Our Secure Future, in partnership with the Alliance for Peacebuilding, the Georgetown Institute for Women, Peace and Security, and the McCain Institute, organized a series of consultations with civil society groups and officials from the US Government in July and August 2020. The goal of this series of consultations was to review lessons learned and best practices for gender integration into programming, policy, and learning and evaluation to ensure a gendered perspective is incorporated into the GFS and the ten-year country and regional plans.
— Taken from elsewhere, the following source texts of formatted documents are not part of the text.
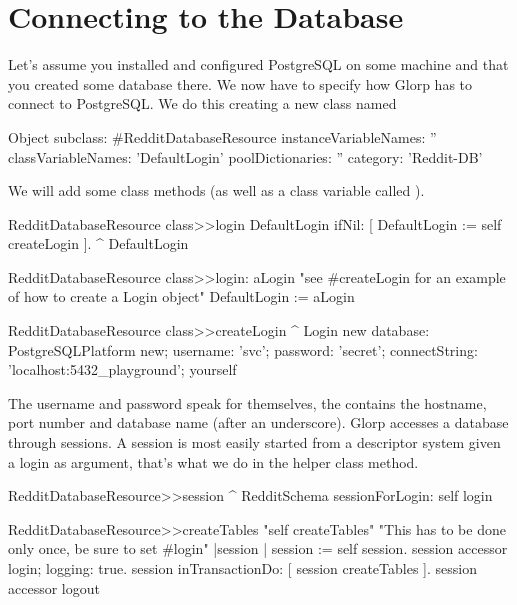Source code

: \documentclass[a4paper,10pt,twoside]{book}
\begin{document}
\section{Connecting to the Database}

Let's assume you installed and configured PostgreSQL on some machine and that you created some database there. We now have to specify how Glorp has to connect to PostgreSQL. We do this creating a new class named 

\begin{code}{}
Object subclass: #RedditDatabaseResource
   instanceVariableNames: '' 
   classVariableNames: 'DefaultLogin' 
   poolDictionaries: '' 
   category: 'Reddit-DB'
\end{code}

We will add some class methods (as well as a class variable called ).

\begin{code}{}
RedditDatabaseResource class>>login
     DefaultLogin ifNil: [ DefaultLogin := self createLogin ]. 
     ^ DefaultLogin

RedditDatabaseResource class>>login: aLogin
     "see #createLogin for an example of how to create a Login object"      
     DefaultLogin := aLogin

RedditDatabaseResource class>>createLogin
     ^ Login new 
          database: PostgreSQLPlatform new; 
          username: 'svc'; 
          password: 'secret'; 
          connectString: 'localhost:5432_playground'; 
          yourself
\end{code}


The username and password speak for themselves, the  contains the hostname, port number and database name (after an underscore). Glorp accesses a database through sessions. A session is most easily started from a descriptor system given a login as argument, that's what we do in the  helper class method.


\begin{code}{}
RedditDatabaseResource>>session
     ^ RedditSchema sessionForLogin: self login

RedditDatabaseResource>>createTables
     "self createTables" 
     "This has to be done only once, be sure to set #login"
     |session | 
     session := self session. 
     session accessor login; logging: true. 
     session inTransactionDo: [ session createTables ]. 
     session accessor logout
\end{code}
\end{document}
This report is the Gender Companion to the previously published Getting from Here to There: Successful Implementation of the Global Fragility Act.
Key Findings
-
CONDUCT GENDER-SENSITIVE CONFLICT ANALYSIS TO UNDERSTAND THE GENDER NORMS OPERATING IN THE CONTEXT and the gendered impacts and drivers of conflict, and address a broad definition of violence and its effects on long-term community stability.
-
SUPPORT INCLUSIVE RESEARCH APPROACHES AND ANALYSES, MOVING FROM MEASURING OUTPUTS TO MEASURING OUTCOMES that are relevant to scope, with disaggregated data, including indicators encompassing gender, ethnicity, age and/or other marginalized identities.
-
PURSUE ACTIVITIES THAT SUPPORT THE INCLUSION OF WOMEN IN FORMAL AND INFORMAL PEACE AND GOVERNANCE STRUCTURES at the local/community, state and national levels. For example, enhancing and supporting women’s networks can help to promote their inclusion in decision-making processes.
-
DEVELOP A GENDER-SENSITIVE APPROACH TO PROJECT DESIGN AND MEASURING & EVALUATION, which will require strengthening institutional and individual capacity to undertake gender mainstreaming in programs. Gendered metrics require gender mainstreaming across all programming.
-
PROVIDE DEDICATED AND TRANSPARENT FUNDING FOR IMPLEMENTATION OF WPS COMMITMENTS IN ALL ACTIVITIES, as well as direct funding to womenled and women’s rights organizations.